*About this exercise*:
Which lines should be repeated? Exactly the one containing "CI : (0.481, 0.513)" and every line after it through the end of the entries below.

Collected data:
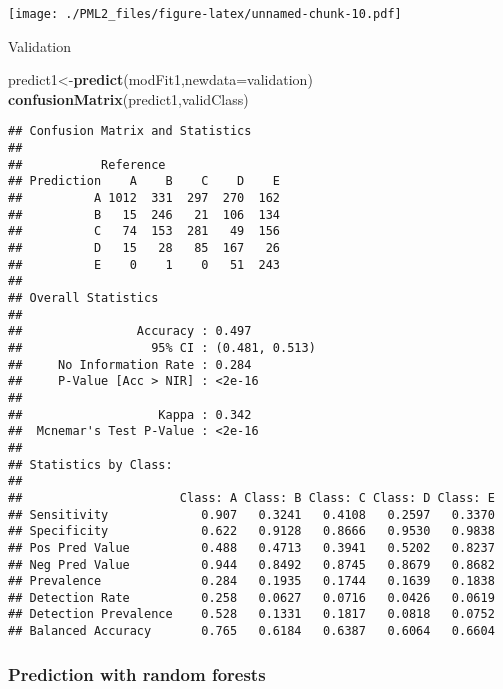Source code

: \documentclass[]{article}
\newenvironment{Shaded}{\begin{snugshade}}{\end{snugshade}}
\newcommand{\KeywordTok}[1]{\textcolor[rgb]{0.13,0.29,0.53}{\textbf{{#1}}}}
\newcommand{\DataTypeTok}[1]{\textcolor[rgb]{0.13,0.29,0.53}{{#1}}}
\newcommand{\DecValTok}[1]{\textcolor[rgb]{0.00,0.00,0.81}{{#1}}}
\newcommand{\NormalTok}[1]{{#1}}
\begin{document}
\texttt{[image: ./PML2\_files/figure-latex/unnamed-chunk-10.pdf]}

Validation

\begin{Shaded}
\begin{Highlighting}[]
\NormalTok{predict1<-}\KeywordTok{predict}\NormalTok{(modFit1,}\DataTypeTok{newdata=}\NormalTok{validation)}
\KeywordTok{confusionMatrix}\NormalTok{(predict1,validClass)}
\end{Highlighting}
\end{Shaded}

\begin{verbatim}
## Confusion Matrix and Statistics
## 
##           Reference
## Prediction    A    B    C    D    E
##          A 1012  331  297  270  162
##          B   15  246   21  106  134
##          C   74  153  281   49  156
##          D   15   28   85  167   26
##          E    0    1    0   51  243
## 
## Overall Statistics
##                                         
##                Accuracy : 0.497         
##                  95% CI : (0.481, 0.513)
##     No Information Rate : 0.284         
##     P-Value [Acc > NIR] : <2e-16        
##                                         
##                   Kappa : 0.342         
##  Mcnemar's Test P-Value : <2e-16        
## 
## Statistics by Class:
## 
##                      Class: A Class: B Class: C Class: D Class: E
## Sensitivity             0.907   0.3241   0.4108   0.2597   0.3370
## Specificity             0.622   0.9128   0.8666   0.9530   0.9838
## Pos Pred Value          0.488   0.4713   0.3941   0.5202   0.8237
## Neg Pred Value          0.944   0.8492   0.8745   0.8679   0.8682
## Prevalence              0.284   0.1935   0.1744   0.1639   0.1838
## Detection Rate          0.258   0.0627   0.0716   0.0426   0.0619
## Detection Prevalence    0.528   0.1331   0.1817   0.0818   0.0752
## Balanced Accuracy       0.765   0.6184   0.6387   0.6064   0.6604
\end{verbatim}

\begin{Shaded}
\end{Shaded}

\subsubsection{Prediction with random
forests}\label{prediction-with-random-forests}
\end{document}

*Exercise answer*:
##                  95% CI : (0.481, 0.513)
##     No Information Rate : 0.284         
##     P-Value [Acc > NIR] : <2e-16        
##                                         
##                   Kappa : 0.342         
##  Mcnemar's Test P-Value : <2e-16        
## 
## Statistics by Class:
## 
##                      Class: A Class: B Class: C Class: D Class: E
## Sensitivity             0.907   0.3241   0.4108   0.2597   0.3370
## Specificity             0.622   0.9128   0.8666   0.9530   0.9838
## Pos Pred Value          0.488   0.4713   0.3941   0.5202   0.8237
## Neg Pred Value          0.944   0.8492   0.8745   0.8679   0.8682
## Prevalence              0.284   0.1935   0.1744   0.1639   0.1838
## Detection Rate          0.258   0.0627   0.0716   0.0426   0.0619
## Detection Prevalence    0.528   0.1331   0.1817   0.0818   0.0752
## Balanced Accuracy       0.765   0.6184   0.6387   0.6064   0.6604
\end{verbatim}

\begin{Shaded}
\end{Shaded}

\subsubsection{Prediction with random
forests}\label{prediction-with-random-forests}
\end{document}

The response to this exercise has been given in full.